In December 2020, UK’s largest cosmetic surgery chain, The Hospital Group, was hit by a ransomware attack. A hacker group stole about 900 GB of patients’ before/after photos and threatened to publish them online. In June 2020, another hacker group tried to auction 22,000+ stolen files from a Canadian agricultural company on the Dark Web.
Unfortunately, such “cyber extortion” attacks are becoming very common.
“Cyber extortion is the act of cybercriminals demanding payment through the use of or threat of some form of malicious activity against a victim.”
–Center for Internet Security
Ransomware is the leading type of cyber extortion, with criminals now targeting organizations for huge ransoms. Packetlabs discovered that in 2020, ransomware incidents cost $170 billion in ransom payments and downtime. Other extortion methods include Distributed Denial of Service (DDoS) attacks, database ransom attacks, and cyber blackmail.
The good news: your organization can protect itself against cyber extortion! Packetlabs’ security experts have compiled a list of “anti-extortion best practices” based on their experience finding and addressing serious security loopholes through penetration testing. Read on!
1. Implement Strong Cyber Defenses
Reduce ransomware risk with strong antivirus and anti-malware protection for all systems. Also, ensure that all systems’ software is patched and up-to-date.
Conduct regular penetration testing to proactively find security vulnerabilities that potential extortionists may exploit. A word of caution – automated vulnerability scanning cannot find all holes, much less help you fix them. Reliable and consistent security starts with comprehensive manual pen testing, which only an expert like Packetlabs can provide.
Finally, implement a disaster recovery plan to ensure quick recovery if a ransomware attack does occur.
2. Encrypt and Back Up All Data
Data encryption and backing up your data is an excellent way to protect against cyber extortion. Encrypt all data, devices and files on every location, including the cloud. This ensures that even if potential extortionists steal or duplicate your files or data or demand a ransom for its release, they won’t be able to read or view the information as it is encrypted.

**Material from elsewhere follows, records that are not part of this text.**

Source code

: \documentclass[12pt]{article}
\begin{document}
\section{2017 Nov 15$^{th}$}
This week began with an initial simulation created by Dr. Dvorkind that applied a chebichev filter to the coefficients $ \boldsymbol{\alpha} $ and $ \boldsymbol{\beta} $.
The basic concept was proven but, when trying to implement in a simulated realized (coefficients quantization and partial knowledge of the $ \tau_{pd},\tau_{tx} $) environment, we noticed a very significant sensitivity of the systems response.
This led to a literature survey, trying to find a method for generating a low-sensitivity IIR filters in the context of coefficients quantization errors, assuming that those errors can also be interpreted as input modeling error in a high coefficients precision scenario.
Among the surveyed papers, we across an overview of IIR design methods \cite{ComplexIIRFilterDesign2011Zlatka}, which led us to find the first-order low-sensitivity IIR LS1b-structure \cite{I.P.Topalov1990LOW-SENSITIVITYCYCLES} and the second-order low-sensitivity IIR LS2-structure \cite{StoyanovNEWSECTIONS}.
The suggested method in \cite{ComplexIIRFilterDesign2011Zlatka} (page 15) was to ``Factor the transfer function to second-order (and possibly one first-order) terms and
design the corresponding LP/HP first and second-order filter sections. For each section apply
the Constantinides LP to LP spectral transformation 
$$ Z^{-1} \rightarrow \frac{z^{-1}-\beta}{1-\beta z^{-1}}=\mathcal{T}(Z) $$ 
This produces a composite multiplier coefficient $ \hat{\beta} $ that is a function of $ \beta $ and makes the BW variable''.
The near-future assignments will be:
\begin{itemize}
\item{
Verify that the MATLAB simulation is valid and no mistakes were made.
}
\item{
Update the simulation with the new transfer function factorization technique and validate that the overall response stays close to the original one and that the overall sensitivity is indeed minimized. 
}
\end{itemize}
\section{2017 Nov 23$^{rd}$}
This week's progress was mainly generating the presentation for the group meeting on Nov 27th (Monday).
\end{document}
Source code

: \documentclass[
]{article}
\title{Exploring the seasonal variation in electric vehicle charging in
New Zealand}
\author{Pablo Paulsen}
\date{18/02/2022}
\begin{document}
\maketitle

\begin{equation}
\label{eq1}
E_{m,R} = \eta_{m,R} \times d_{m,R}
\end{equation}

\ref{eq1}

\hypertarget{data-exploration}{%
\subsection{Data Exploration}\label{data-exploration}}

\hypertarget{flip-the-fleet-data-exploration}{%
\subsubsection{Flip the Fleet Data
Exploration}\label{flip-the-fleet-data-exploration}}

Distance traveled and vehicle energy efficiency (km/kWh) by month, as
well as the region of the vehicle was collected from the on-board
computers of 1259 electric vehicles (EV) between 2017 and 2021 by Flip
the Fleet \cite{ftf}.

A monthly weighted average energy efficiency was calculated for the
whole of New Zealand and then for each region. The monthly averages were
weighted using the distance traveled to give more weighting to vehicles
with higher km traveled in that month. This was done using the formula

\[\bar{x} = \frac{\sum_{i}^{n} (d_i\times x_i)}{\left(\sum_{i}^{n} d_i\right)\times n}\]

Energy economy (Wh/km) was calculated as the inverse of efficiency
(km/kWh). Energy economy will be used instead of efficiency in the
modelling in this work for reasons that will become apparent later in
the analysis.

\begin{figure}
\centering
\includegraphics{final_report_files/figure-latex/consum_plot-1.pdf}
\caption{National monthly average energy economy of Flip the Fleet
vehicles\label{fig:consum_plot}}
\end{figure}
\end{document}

3. Set Up Firewalls for DDoS Protection
Set up a strong firewall that blocks access to all unauthorized IP addresses. A Web Application Firewall will also mitigate SQL injection or cross-site request forgery attacks.
Also, minimize the attack surface area by placing all computation resources behind Content Distribution Networks (CDNs) and restricting direct traffic to certain parts of your infrastructure, e.g. database servers. You can also use firewalls or Access Control Lists (ACLs) to control the traffic that reaches your applications.

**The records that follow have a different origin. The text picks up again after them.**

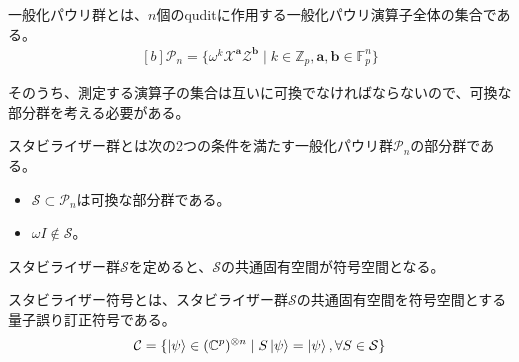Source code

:\documentclass[../master.tex]{subfiles}
\begin{document}
\begin{NoteBox}[title={一般化パウリ群}]{}
    一般化パウリ群とは、$n$個のquditに作用する一般化パウリ演算子全体の集合である。
    \begin{equation}\begin{aligned}[b]
        \mathcal{P}_n = \{ \omega^k \mathcal{X}^{\mathbf{a}} \mathcal{Z}^{\mathbf{b}} \mid k \in \mathbb{Z}_p, \mathbf{a},\mathbf{b} \in \mathbb{F}_p^n \}
    \end{aligned}\end{equation}
\end{NoteBox}

そのうち、測定する演算子の集合は互いに可換でなければならないので、可換な部分群を考える必要がある。
\begin{NoteBox}[title={スタビライザー群}]{}
    スタビライザー群とは次の2つの条件を満たす一般化パウリ群$\mathcal{P}_n$の部分群である。
    \begin{itemize}
        \item $\mathcal{S} \subset \mathcal{P}_n$は可換な部分群である。
        \item $\omega I \notin \mathcal{S}$。
    \end{itemize}
\end{NoteBox}

スタビライザー群$\mathcal{S}$を定めると、$\mathcal{S}$の共通固有空間が符号空間となる。
\begin{NoteBox}[title={スタビライザー符号}]{}
    スタビライザー符号とは、スタビライザー群$\mathcal{S}$の共通固有空間を符号空間とする量子誤り訂正符号である。
    \begin{equation}\begin{aligned}[b]
        \mathcal{C} = \{ \ket{\psi} \in (\mathbb{C}^p)^{\otimes n} \mid S\ket{\psi} = \ket{\psi}, \forall S \in \mathcal{S} \}
    \end{aligned}\end{equation}
\end{NoteBox}
\end{document}
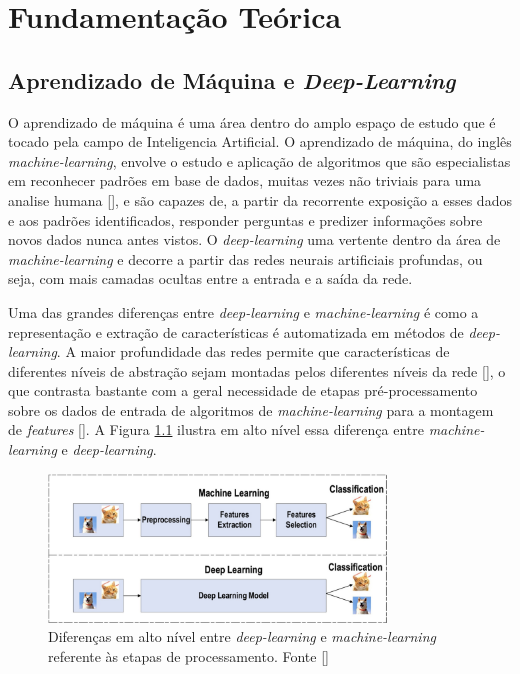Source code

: \chapter{Fundamentação Teórica}


\section{Aprendizado de Máquina e \textit{Deep-Learning}}
O aprendizado de máquina é uma área dentro do amplo espaço de estudo que é tocado pela campo de Inteligencia Artificial. O aprendizado de máquina, do inglês \textit{machine-learning}, envolve o estudo e aplicação de algoritmos que são especialistas em reconhecer padrões em base de dados, muitas vezes não triviais para uma analise humana [], e são capazes de, a partir da recorrente exposição a esses dados e aos padrões identificados, responder perguntas e predizer informações sobre novos dados nunca antes vistos. O \textit{deep-learning} uma vertente dentro da área de \textit{machine-learning} e decorre a partir das redes neurais artificiais profundas, ou seja, com mais camadas ocultas entre a entrada e a saída da rede.

Uma das grandes diferenças entre \textit{deep-learning} e \textit{machine-learning} é como a representação e extração de características é automatizada em métodos de \textit{deep-learning}. A maior profundidade das redes permite que características de diferentes níveis de abstração sejam montadas pelos diferentes níveis da rede [], o que contrasta bastante com a geral necessidade de etapas pré-processamento sobre os dados de entrada de algoritmos de \textit{machine-learning} para a montagem de \textit{features} []. A Figura \ref{fig:dl_vs_ml} ilustra em alto nível essa diferença entre \textit{machine-learning} e \textit{deep-learning}.

\begin{figure}
    \centering
    \includegraphics[width=0.8\textwidth]{figs/theory-ml-vs-dl.png}
    \caption{Diferenças em alto nível entre \textit{deep-learning} e \textit{machine-learning} referente às etapas de processamento. Fonte []}
    \label{fig:dl_vs_ml}
\end{figure}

4. Use Strong Authentication
Implement a consistent password policy across the organization. All employees must secure their accounts with strong passwords. They must never store passwords in insecure spreadsheets or text files and never reuse or share them.
But despite these precautions, passwords are a weak authentication mechanism, so, if possible, implement other methods like multi-factor authentication with biometrics or security tokens, Single Sign-on (SSO), passwordless authentication, etc.
5. Address Your Weakest Link – Your People
“People often represent the weakest link in the security chain.”
— Secrets and Lies: Digital Security in a Networked World
Train your people to practice good cyber hygiene. Explain why it’s important to never open attachments from unknown senders, avoid posting sensitive company data on social media sites, etc. Train employees to identify phishing or social engineering attempts and how they can protect the company’s devices and data to reduce its exposure to potential extortionists.
Should You Pay Up?
The Canadian Centre for Cyber Security (CCCS) suggests not getting financially involved with a cyber threat actor. If you are ever a victim, you will need to decide if paying up is worth the impact on your business. If you decide yes, then having cyber insurance can keep the financial damage to a minimum.
However, keep in mind that paying may not guarantee that you get your assets back.. Some victims never get their assets back even after paying. Occasionally, attackers demand even more money, and the cycle never breaks.
Any company can become a cyber extortion victim. But with a strong cyber defense strategy, a well-informed workforce, and proactive security measures like penetration testing done by specialists like Packetlabs, you can protect your firm against cyber extortion.